Saudi Arabia announced Wednesday that it was pumping oil at the fastest rate in decades in a signal to fellow producers and buyers that it intends to meet customer demand, with more output if necessary.
The announcement, which comes a week before a meeting of the Organization of the Petroleum Exporting Countries, has been met with some skepticism by analysts. A senior Saudi oil official said the kingdom produced 10.047 million barrels per day rude of crude oil excluding condensate in November, well above previous estimates.
“Saudi Arabia’s production has been fluctuating this year. It has reached over 10 million bpd in November excluding condensate because consumer demand was higher,” the official said. Saudi Arabia produced 9.40 million bpd in October and 8.25 million bpd in November 2010.
Analysts are interpreting the announcement as a signal to fellow OPEC members that oil demand was high and output should not be restricted.
“This is the highest output since 1980,” said Michael Poulsen of Global Risk Management. “All the extra produced oil is either consumed in the Middle East or on eastbound ships to feed the roaring Asian dragons.”
According to Harry Tchilinguirian, an analyst at BNP Paribas, Saudi Arabia hasn’t produced 10 million bpd in a single month in the last decade. “We do not buy that number,” Tchilinguirian said. “This may simply be case of the usual pre-OPEC meeting build-up in communication where Saudi is showing its strength as the main holder of spare production capacity.”

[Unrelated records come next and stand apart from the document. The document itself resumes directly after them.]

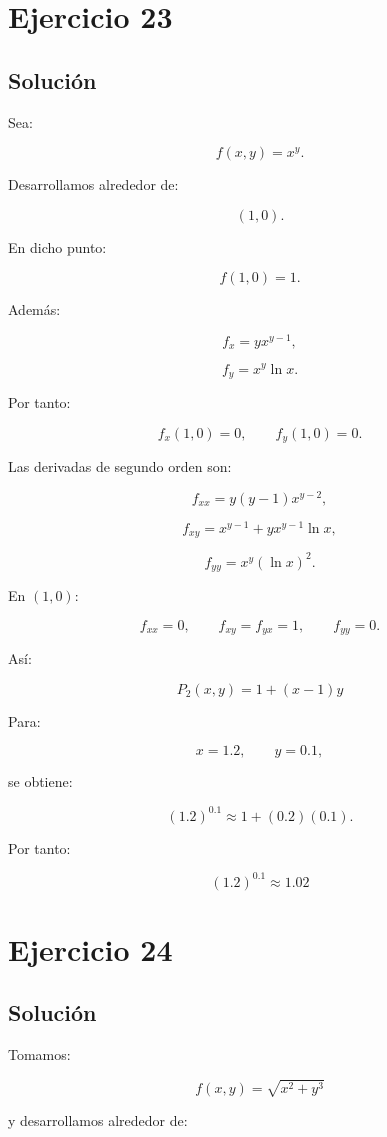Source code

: \documentclass[11pt,a4paper]{article}
\begin{document}
\section{Ejercicio 23}
\subsection{Solución}

Sea:

\[
f(x,y)=x^y.
\]

Desarrollamos alrededor de:

\[
(1,0).
\]

En dicho punto:

\[
f(1,0)=1.
\]

Además:

\[
f_x
=
yx^{y-1},
\]

\[
f_y
=
x^y\ln x.
\]

Por tanto:

\[
f_x(1,0)=0,
\qquad
f_y(1,0)=0.
\]

Las derivadas de segundo orden son:

\[
f_{xx}
=
y(y-1)x^{y-2},
\]

\[
f_{xy}
=
x^{y-1}
+
yx^{y-1}\ln x,
\]

\[
f_{yy}
=
x^y(\ln x)^2.
\]

En \((1,0)\):

\[
f_{xx}=0,
\qquad
f_{xy}=f_{yx}=1,
\qquad
f_{yy}=0.
\]

Así:

\[
\boxed{
P_2(x,y)
=
1+(x-1)y
}
\]

Para:

\[
x=1.2,
\qquad
y=0.1,
\]

se obtiene:

\[
(1.2)^{0.1}
\approx
1+(0.2)(0.1).
\]

Por tanto:

\[
\boxed{
(1.2)^{0.1}
\approx
1.02
}
\]

\section{Ejercicio 24}
\subsection{Solución}

Tomamos:

\[
f(x,y)
=
\sqrt{x^2+y^3}
\]

y desarrollamos alrededor de:
\end{document}
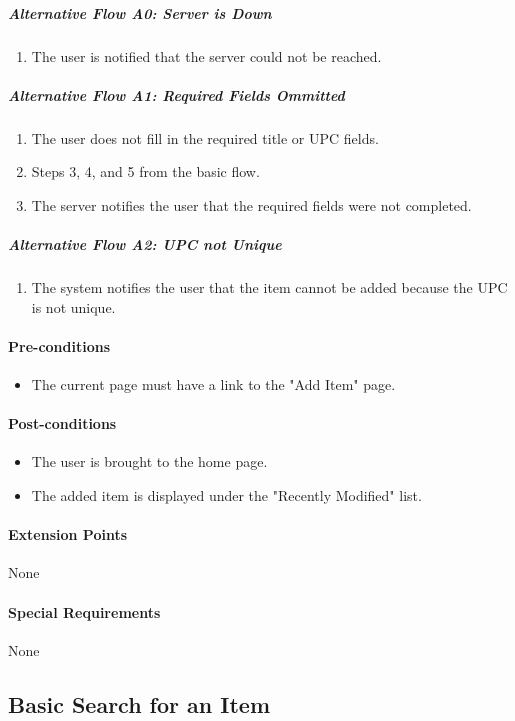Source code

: \documentclass{article}
\begin{document}
\subparagraph{Alternative Flow A0: Server is Down}
\begin{enumerate}
\item The user is notified that the server could not be reached.
\end{enumerate}
\subparagraph{Alternative Flow A1: Required Fields Ommitted}
\begin{enumerate}
\item The user does not fill in the required title or UPC fields.
\item Steps 3, 4, and 5 from the basic flow.
\item The server notifies the user that the required fields were not completed.
\end{enumerate}
\subparagraph{Alternative Flow A2: UPC not Unique}
\begin{enumerate}
\item The system notifies the user that the item cannot be added because the UPC is not unique.
\end{enumerate}

\paragraph{Pre-conditions}
\begin{itemize}
\item The current page must have a link to the "Add Item" page.
\end{itemize}

\paragraph{Post-conditions}
\begin{itemize}
\item The user is brought to the home page.
\item The added item is displayed under the "Recently Modified" list.
\end{itemize}

\paragraph{Extension Points}
None

\paragraph{Special Requirements}
None

\subsection{Basic Search for an Item}
\end{document}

OPEC meets in Vienna on December 14 to discuss production policy as the European Union considers a ban on oil from OPEC member Iran in a move likely to put further upward pressure on oil prices.
OPEC delegates expect the cartel’s Vienna-based secretariat to recommend an output target of 30 million bpd for the first half of 2012, above anticipated demand for 29.9 million bpd in the first quarter and 28.7 million bpd in the second. Adopting such a high target, which Saudi Arabia would likely support, would allow oil stocks to build and help restrain oil prices.
Brent crude futures have averaged close to $110 a barrel this year, a record high and a level economists say may damage global economic growth, in light of which it appears that Iran has given up its campaign to have Gulf Arab nations cut back supply, deferring to the OPEC secretariat’s guidance.
After an OPEC meeting in June failed to secure a supply pact for the first time in decades, it appears Iran’s decision to defer reflects a desire to avoid a second meeting this year, under its chairmanship, that fails to agree on a deal.
Now as the European Union considers a ban on Iranian oil, OPEC producers are worried that supply restrictions could push up prices. Though Saudi Arabia’s willingness over the past months to boost supply has kept oil prices in check, “Saudi’s spare capacity is diminishing fast, which could mean increased impact from supply disruptions in the future,” said Standard Bank analyst James Zhang.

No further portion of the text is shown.